● WHAT TO PRODUCE
Repeat the listing exactly. The images do not belong in the copy.

● ● ● ● ● ● ●

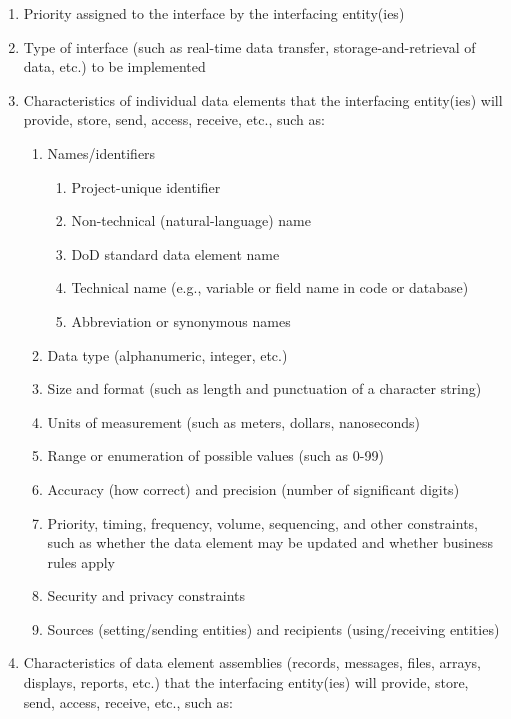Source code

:\documentclass{fidata-report-template}
\begin{document}
\begin{enumerate}
\itemsep1pt\parskip0pt
\item
  Priority assigned to the interface by the interfacing entity(ies)
\item
  Type of interface (such as real-time data transfer,
  storage-and-retrieval of data, etc.) to be implemented
\item
  Characteristics of individual data elements that the interfacing
  entity(ies) will provide, store, send, access, receive, etc., such as:

  \begin{enumerate}
  \itemsep1pt\parskip0pt
  \item
    Names/identifiers

    \begin{enumerate}
    \itemsep1pt\parskip0pt
    \item
      Project-unique identifier
    \item
      Non-technical (natural-language) name
    \item
      DoD standard data element name
    \item
      Technical name (e.g., variable or field name in code or database)
    \item
      Abbreviation or synonymous names
    \end{enumerate}
  \item
    Data type (alphanumeric, integer, etc.)
  \item
    Size and format (such as length and punctuation of a character
    string)
  \item
    Units of measurement (such as meters, dollars, nanoseconds)
  \item
    Range or enumeration of possible values (such as 0-99)
  \item
    Accuracy (how correct) and precision (number of significant digits)
  \item
    Priority, timing, frequency, volume, sequencing, and other
    constraints, such as whether the data element may be updated and
    whether business rules apply
  \item
    Security and privacy constraints
  \item
    Sources (setting/sending entities) and recipients (using/receiving
    entities)
  \end{enumerate}
\item
  Characteristics of data element assemblies (records, messages, files,
  arrays, displays, reports, etc.) that the interfacing entity(ies) will
  provide, store, send, access, receive, etc., such as:


\end{enumerate}
\end{document}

● ● ● ● ● ● ●

● WRITTEN REPLY
Source code

:\documentclass{fidata-report-template}
\begin{document}
\begin{enumerate}
\itemsep1pt\parskip0pt
\item
  Priority assigned to the interface by the interfacing entity(ies)
\item
  Type of interface (such as real-time data transfer,
  storage-and-retrieval of data, etc.) to be implemented
\item
  Characteristics of individual data elements that the interfacing
  entity(ies) will provide, store, send, access, receive, etc., such as:

  \begin{enumerate}
  \itemsep1pt\parskip0pt
  \item
    Names/identifiers

    \begin{enumerate}
    \itemsep1pt\parskip0pt
    \item
      Project-unique identifier
    \item
      Non-technical (natural-language) name
    \item
      DoD standard data element name
    \item
      Technical name (e.g., variable or field name in code or database)
    \item
      Abbreviation or synonymous names
    \end{enumerate}
  \item
    Data type (alphanumeric, integer, etc.)
  \item
    Size and format (such as length and punctuation of a character
    string)
  \item
    Units of measurement (such as meters, dollars, nanoseconds)
  \item
    Range or enumeration of possible values (such as 0-99)
  \item
    Accuracy (how correct) and precision (number of significant digits)
  \item
    Priority, timing, frequency, volume, sequencing, and other
    constraints, such as whether the data element may be updated and
    whether business rules apply
  \item
    Security and privacy constraints
  \item
    Sources (setting/sending entities) and recipients (using/receiving
    entities)
  \end{enumerate}
\item
  Characteristics of data element assemblies (records, messages, files,
  arrays, displays, reports, etc.) that the interfacing entity(ies) will
  provide, store, send, access, receive, etc., such as:


\end{enumerate}
\end{document}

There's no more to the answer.